## Task requirements
Between the line containing "- [How to Get" and the line containing "- [Get index" lies a run of lines; give that run again exactly, with both of those lines, and nothing else from the entries below.

• • •

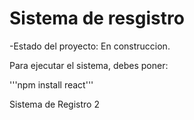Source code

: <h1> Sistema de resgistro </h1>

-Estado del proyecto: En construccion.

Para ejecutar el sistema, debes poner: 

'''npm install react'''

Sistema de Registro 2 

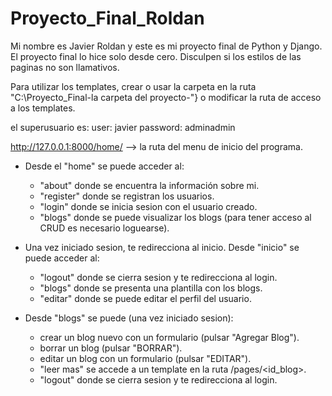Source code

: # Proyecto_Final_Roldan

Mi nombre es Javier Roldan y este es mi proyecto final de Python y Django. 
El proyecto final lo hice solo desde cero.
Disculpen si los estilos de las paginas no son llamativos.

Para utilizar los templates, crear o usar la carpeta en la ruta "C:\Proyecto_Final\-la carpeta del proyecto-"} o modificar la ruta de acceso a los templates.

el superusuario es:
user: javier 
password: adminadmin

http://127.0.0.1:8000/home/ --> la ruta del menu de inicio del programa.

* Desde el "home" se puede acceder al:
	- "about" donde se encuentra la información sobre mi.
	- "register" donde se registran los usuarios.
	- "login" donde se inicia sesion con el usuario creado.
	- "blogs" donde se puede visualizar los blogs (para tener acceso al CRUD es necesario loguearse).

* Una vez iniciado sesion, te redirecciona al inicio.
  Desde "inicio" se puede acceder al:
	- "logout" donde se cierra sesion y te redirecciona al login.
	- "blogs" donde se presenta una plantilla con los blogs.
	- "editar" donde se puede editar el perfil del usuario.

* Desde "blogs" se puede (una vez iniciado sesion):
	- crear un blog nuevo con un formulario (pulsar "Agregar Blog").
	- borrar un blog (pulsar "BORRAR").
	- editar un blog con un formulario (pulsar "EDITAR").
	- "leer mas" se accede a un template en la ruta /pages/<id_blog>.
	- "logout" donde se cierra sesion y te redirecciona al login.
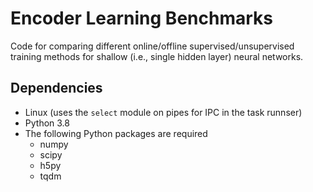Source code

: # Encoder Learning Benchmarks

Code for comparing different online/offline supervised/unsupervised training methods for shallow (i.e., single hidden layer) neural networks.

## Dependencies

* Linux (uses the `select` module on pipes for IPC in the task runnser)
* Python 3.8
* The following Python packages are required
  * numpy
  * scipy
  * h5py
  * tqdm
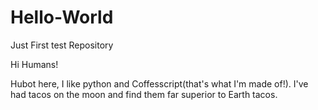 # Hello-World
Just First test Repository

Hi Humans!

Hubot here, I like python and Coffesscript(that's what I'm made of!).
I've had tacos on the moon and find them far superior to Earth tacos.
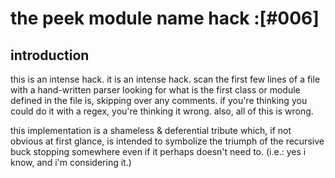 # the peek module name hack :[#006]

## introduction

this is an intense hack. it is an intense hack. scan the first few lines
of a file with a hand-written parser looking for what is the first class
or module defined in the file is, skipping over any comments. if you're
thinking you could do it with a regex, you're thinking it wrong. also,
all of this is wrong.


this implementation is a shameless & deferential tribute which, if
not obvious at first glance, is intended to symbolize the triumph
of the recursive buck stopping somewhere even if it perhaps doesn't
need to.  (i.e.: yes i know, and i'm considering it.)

• • •

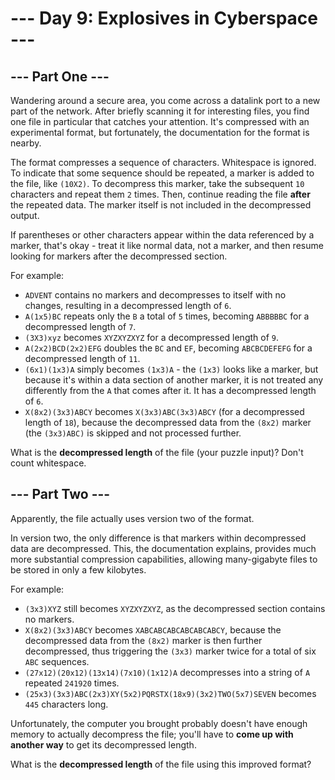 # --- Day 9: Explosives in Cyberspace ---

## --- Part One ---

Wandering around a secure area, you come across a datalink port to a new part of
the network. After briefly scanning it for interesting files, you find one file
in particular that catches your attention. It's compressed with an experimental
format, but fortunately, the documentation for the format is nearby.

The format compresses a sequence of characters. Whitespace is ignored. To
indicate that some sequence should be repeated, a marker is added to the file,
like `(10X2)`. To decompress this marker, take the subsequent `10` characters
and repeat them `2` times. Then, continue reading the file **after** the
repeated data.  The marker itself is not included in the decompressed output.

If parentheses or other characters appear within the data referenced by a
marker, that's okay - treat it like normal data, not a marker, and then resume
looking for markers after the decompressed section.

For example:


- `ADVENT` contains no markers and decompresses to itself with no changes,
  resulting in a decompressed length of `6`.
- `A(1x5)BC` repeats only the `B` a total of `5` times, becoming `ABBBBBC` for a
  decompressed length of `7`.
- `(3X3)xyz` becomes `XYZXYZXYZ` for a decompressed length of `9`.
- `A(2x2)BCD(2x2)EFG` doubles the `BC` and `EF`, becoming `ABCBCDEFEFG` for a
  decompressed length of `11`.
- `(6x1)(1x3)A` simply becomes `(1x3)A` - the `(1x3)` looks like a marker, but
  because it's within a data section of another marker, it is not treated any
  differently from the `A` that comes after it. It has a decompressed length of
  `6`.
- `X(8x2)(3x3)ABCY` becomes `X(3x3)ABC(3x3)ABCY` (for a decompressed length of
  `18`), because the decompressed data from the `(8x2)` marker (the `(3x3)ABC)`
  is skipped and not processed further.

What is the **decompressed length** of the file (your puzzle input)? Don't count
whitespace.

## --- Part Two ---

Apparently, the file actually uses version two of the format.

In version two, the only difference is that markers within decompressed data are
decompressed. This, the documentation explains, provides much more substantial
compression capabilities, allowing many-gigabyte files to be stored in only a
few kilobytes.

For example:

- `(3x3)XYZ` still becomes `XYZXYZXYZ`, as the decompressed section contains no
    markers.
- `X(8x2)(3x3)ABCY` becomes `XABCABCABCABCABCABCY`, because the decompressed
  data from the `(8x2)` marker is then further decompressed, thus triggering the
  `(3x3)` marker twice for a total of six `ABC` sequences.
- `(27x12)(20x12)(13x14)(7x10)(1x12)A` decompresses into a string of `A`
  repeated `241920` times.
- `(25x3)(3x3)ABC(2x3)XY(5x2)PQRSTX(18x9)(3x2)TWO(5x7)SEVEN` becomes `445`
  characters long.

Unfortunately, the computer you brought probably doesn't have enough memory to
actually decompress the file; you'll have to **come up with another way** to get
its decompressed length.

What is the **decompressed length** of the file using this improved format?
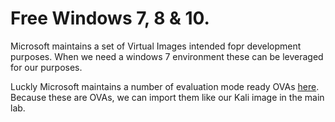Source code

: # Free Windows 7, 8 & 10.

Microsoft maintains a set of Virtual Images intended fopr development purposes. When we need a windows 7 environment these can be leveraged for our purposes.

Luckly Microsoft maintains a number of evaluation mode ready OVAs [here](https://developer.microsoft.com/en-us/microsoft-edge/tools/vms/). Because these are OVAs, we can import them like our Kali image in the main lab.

• • •

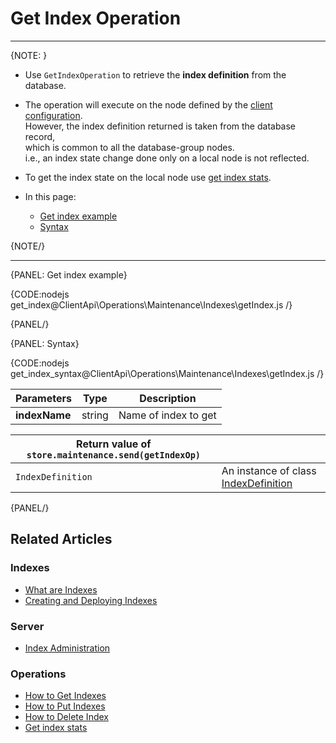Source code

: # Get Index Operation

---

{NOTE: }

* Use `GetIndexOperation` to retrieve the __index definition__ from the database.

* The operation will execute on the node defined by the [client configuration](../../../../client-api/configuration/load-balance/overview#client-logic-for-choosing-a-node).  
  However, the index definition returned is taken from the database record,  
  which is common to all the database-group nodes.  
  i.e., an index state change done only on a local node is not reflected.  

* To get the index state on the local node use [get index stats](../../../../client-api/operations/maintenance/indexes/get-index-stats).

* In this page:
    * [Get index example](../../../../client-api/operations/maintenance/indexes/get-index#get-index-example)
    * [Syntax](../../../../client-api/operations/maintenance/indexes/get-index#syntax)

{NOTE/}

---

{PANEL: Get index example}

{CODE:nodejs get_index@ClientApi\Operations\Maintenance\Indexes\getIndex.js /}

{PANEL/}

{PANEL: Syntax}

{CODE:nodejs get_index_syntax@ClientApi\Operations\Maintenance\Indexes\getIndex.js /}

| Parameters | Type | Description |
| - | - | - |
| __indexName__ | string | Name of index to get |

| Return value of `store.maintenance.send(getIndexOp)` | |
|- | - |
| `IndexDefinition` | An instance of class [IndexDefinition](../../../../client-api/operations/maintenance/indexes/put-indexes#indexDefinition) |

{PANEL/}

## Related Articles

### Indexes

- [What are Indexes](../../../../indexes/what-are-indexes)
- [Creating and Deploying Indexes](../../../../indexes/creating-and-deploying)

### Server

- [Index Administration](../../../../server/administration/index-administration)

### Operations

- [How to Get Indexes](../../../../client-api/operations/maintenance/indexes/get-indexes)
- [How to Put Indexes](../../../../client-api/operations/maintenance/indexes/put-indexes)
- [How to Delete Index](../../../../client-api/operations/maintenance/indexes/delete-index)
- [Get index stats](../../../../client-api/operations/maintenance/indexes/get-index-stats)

• • •

## Written response
- [How to Get Indexes](../../../../client-api/operations/maintenance/indexes/get-indexes)
- [How to Put Indexes](../../../../client-api/operations/maintenance/indexes/put-indexes)
- [How to Delete Index](../../../../client-api/operations/maintenance/indexes/delete-index)
- [Get index stats](../../../../client-api/operations/maintenance/indexes/get-index-stats)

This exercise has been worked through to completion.